I'll be back with more news and views from the dark side of prohibition at the weekend. Until then, I see that The New York Times is reporting that the Robert Wood Johnson Foundation (RWJF) is diverting its vast wealth away from tobacco control and towards obesity. (And yes, RWJF's primary funders Johnson & Johnson sell a number of weight-loss drugs, as well as making nicotine replacement drugs.)
Tobacco Funds Shrink as Obesity Fight Intensifies
When the Robert Wood Johnson Foundation decided in 1991 to take on Joe Camel, it became the nation’s largest private funding source for fighting smoking. The foundation spent $700 million to help knock the cartoon character out of advertisements, finance research and advocacy for higher cigarette taxes and smoke-free air laws and, ultimately, to aid in reducing the nation’s smoking rate almost by half.

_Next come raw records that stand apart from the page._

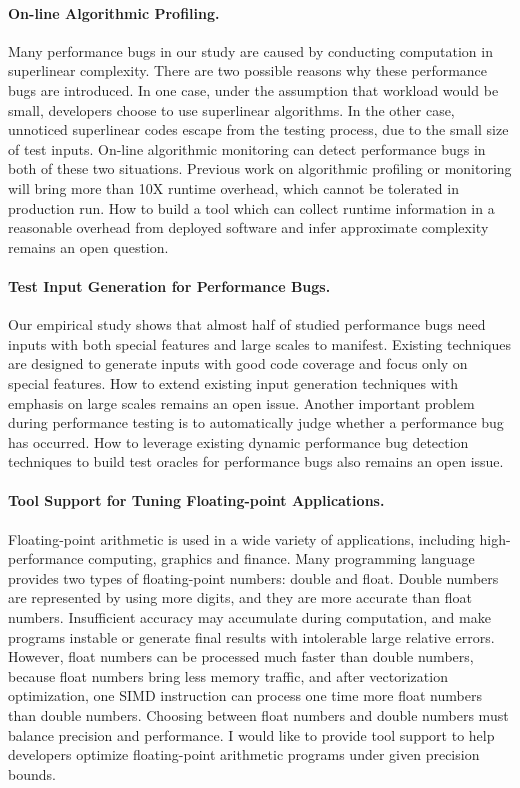 \documentclass[10pt]{article}
\begin{document}
\paragraph{On-line Algorithmic Profiling.}
Many performance bugs in our study are caused by conducting computation in superlinear complexity. 
There are two possible reasons why these performance bugs are introduced. 
In one case, under the assumption that workload would be small, developers choose to use superlinear algorithms. 
In the other case, unnoticed superlinear codes escape from the testing process, due to the small size of test inputs. 
On-line algorithmic monitoring can detect performance bugs in both of these two situations. 
Previous work on algorithmic profiling or monitoring will bring more than 10X runtime overhead, 
which cannot be tolerated in production run. 
How to build a tool which can collect runtime information in a reasonable overhead from deployed software 
and infer approximate complexity remains an open question. 

\paragraph{Test Input Generation for Performance Bugs.}
Our empirical study shows that almost half of studied performance bugs need inputs with both special features and large scales to manifest. 
Existing techniques are designed to generate inputs with good code coverage and focus only on special features.
How to extend existing input generation techniques with emphasis on large scales remains an open issue. 
Another important problem during performance testing is to automatically judge whether a performance bug has occurred. 
How to leverage existing dynamic performance bug detection techniques to build test oracles for performance bugs also remains an open issue.

\paragraph{Tool Support for Tuning Floating-point Applications.}
Floating-point arithmetic is used in a wide variety of applications, 
including high-performance computing, graphics and finance. 
Many programming language provides two types of floating-point numbers: double and float. 
Double numbers are represented by using more digits, and they are more accurate than float numbers. 
Insufficient accuracy may accumulate during computation, 
and make programs instable or generate final results with intolerable large relative errors. 
However, float numbers can be processed much faster than double numbers, 
because float numbers bring less memory traffic, 
and after vectorization optimization, one SIMD instruction can process one time more float numbers than double numbers. 
Choosing between float numbers and double numbers must balance precision and performance. 
I would like to provide tool support to help developers optimize floating-point arithmetic programs under given precision bounds. 
\end{document}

But a few years ago, the Johnson foundation, based in Princeton, N.J., added another target to its mission, pledging to spend $500 million in five years to battle childhood obesity. As the antiobesity financing rose to $58 million last year, a new compilation from the foundation shows, the organization’s antismoking grants fell to $4 million.
And RWJF are not the only ones to be shifting focus.
The steep drop-off in private funds illustrates the competition under way for money as public health priorities shift. In the race for preventive health care dollars, from charities and from federal and state government sources, the tobacco warriors have become a big loser...
The 1998 Tobacco Master Settlement Agreement between 46 states and cigarette companies provided more than $200 billion through 2025. For a while it financed preventive programs like the “Truth” media campaign from the antismoking group American Legacy Foundation. But as states used money elsewhere, “Truth” spending declined, to a low of $35 million last year from $104 million in 2000.
Naturally, uber-zealot Stanton Glantz is not happy about being moved further down the trough.
Stanton A. Glantz, director of the Center for Tobacco Control Research and Education at the University of California, San Francisco, asked, “Given that tobacco kills four times as many people as obesity does, why is the government putting more money into obesity?”
From a European perspective, the funds allocated to tobacco control remain eye-wateringly huge. Whilst I would never condone the government giving money to lobby groups, the amounts received by ASH (England) and its wealthier little sister ASH (Scotland) are peanuts compared to the billions enjoyed by American groups. And yet the smoking rate in America is virtually identical to that of Britain. Does this mean that British anti-smoking groups are exceptionally effective or are American anti-smoking groups exceptionally useless? Or are they both simply irrelevant?